Crowns & Caps
Think of a crown as a protective shell that fits over a tooth. A crown may be recommended when a filling is not enough to repair extensive decay, to replace large fillings, to repair a broken, brittle or cracked tooth (due to a root canal or other reasons), or if a tooth is especially sensitive. They sometimes cover dental implants or adjacent teeth when fitting a bridge.
Composition of Crowns
A restorative crown replaces the enamel of a tooth in order to protect, cover, seal and strengthen the tooth. Crowns can be made of many materials — from porcelain to metal to gold — but Dr. Evans, Dr. Nordin-Evans and Dr. Carney recommend using non-metal crowns in most every case. The specific material will be chosen based on strength, biocompatibility, and esthetics.
Do I Need a Crown?
Our doctors can ascertain the best method of treatment upon evaluation, but there are several cases in which crowns are almost universally recommended:
- For deep decay. Fillings will not stay in a tooth that has had deep decay. The tooth structure is often weakened, and so removal of decay followed by a crown to stabilize the tooth is usually required.

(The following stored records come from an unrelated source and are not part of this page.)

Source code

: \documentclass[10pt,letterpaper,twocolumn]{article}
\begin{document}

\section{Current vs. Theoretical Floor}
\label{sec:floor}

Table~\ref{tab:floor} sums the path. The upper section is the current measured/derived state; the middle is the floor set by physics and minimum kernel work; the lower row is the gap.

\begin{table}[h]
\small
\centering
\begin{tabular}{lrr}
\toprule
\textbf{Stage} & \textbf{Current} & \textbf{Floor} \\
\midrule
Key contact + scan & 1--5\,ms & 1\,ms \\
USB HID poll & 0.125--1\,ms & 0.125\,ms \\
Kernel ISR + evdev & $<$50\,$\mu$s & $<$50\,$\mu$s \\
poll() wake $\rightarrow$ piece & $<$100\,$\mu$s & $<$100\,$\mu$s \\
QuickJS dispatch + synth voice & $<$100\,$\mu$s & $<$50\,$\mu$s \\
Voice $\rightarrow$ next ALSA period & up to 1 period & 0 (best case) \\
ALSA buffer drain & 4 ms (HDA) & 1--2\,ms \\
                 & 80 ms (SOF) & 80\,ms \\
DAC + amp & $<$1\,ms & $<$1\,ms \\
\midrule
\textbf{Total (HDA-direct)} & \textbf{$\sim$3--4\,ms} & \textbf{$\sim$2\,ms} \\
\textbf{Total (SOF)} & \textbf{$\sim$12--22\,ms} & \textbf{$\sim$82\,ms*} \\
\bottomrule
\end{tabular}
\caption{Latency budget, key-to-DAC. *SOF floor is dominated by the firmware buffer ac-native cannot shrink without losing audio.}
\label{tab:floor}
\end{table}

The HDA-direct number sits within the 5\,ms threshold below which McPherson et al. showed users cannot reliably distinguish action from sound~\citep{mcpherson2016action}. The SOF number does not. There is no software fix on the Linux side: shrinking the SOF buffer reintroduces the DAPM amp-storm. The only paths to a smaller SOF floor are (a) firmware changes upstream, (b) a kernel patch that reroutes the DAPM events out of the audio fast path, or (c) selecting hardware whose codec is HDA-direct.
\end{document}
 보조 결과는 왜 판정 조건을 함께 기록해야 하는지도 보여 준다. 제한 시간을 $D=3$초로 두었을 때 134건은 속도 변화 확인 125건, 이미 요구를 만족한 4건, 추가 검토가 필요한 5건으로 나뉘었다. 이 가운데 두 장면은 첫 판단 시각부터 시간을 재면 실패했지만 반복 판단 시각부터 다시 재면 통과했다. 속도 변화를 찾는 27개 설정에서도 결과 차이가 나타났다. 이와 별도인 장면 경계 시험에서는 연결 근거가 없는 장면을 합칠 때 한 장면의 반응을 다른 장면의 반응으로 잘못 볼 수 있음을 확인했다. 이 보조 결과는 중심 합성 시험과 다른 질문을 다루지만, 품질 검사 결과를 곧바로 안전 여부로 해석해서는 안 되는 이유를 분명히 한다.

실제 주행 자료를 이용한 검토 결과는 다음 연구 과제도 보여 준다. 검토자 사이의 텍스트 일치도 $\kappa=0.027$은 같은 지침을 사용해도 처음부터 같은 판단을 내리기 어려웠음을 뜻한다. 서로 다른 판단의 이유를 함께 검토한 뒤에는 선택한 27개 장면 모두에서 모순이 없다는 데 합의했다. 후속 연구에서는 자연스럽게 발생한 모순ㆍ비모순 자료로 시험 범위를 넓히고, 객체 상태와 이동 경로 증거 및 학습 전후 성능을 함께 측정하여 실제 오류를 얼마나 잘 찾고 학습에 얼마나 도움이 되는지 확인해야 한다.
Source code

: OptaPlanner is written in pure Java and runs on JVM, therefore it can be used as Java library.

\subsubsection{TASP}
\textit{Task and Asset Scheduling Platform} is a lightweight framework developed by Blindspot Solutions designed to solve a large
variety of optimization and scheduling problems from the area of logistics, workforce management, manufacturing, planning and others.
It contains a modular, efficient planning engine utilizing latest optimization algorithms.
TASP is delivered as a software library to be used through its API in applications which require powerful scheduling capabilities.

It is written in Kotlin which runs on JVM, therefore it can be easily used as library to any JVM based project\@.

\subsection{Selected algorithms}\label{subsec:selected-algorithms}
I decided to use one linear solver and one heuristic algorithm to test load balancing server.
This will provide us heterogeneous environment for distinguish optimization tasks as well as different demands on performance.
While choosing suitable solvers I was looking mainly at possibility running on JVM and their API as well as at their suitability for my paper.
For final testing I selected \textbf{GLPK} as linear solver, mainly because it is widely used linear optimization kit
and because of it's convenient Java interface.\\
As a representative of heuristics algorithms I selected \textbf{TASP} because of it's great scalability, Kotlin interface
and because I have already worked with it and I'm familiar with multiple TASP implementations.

- To replace large, old fillings. Sometimes older fillings wear out or get decay around them. When a larger old filling is causing problems, the surrounding tooth is sometimes not strong enough to withstand another filling.
- For Repair of a broken, brittle or cracked tooth.Once a tooth is cracked, a filling cannot seal it, and it is often painful to bite on that tooth. When a tooth breaks, it may not be possible to save it. The best preventative measure in both scenarios is to have the damaged tooth crowned.
- To protect very sensitive teeth. Heat and cold sensitivity is such a pain — literally. If your teeth are “worn” or if receded gums have caused extreme sensitivity, a crown can help seal and protect your sensitive teeth.
- After root canal therapy. If a Root canal is chosen as the best treatment for you, or for patients who have had root canals elsewhere, a crown is necessary to support and cover the “non-vital” tooth, which becomes increasingly brittle over time with function.
Cosmetic crowns, also called “caps”, are seldom used due to the advent of veneers. However, if a tooth is damaged enough to become unstable, a crown may be used instead of a veneer for added support of the tooth.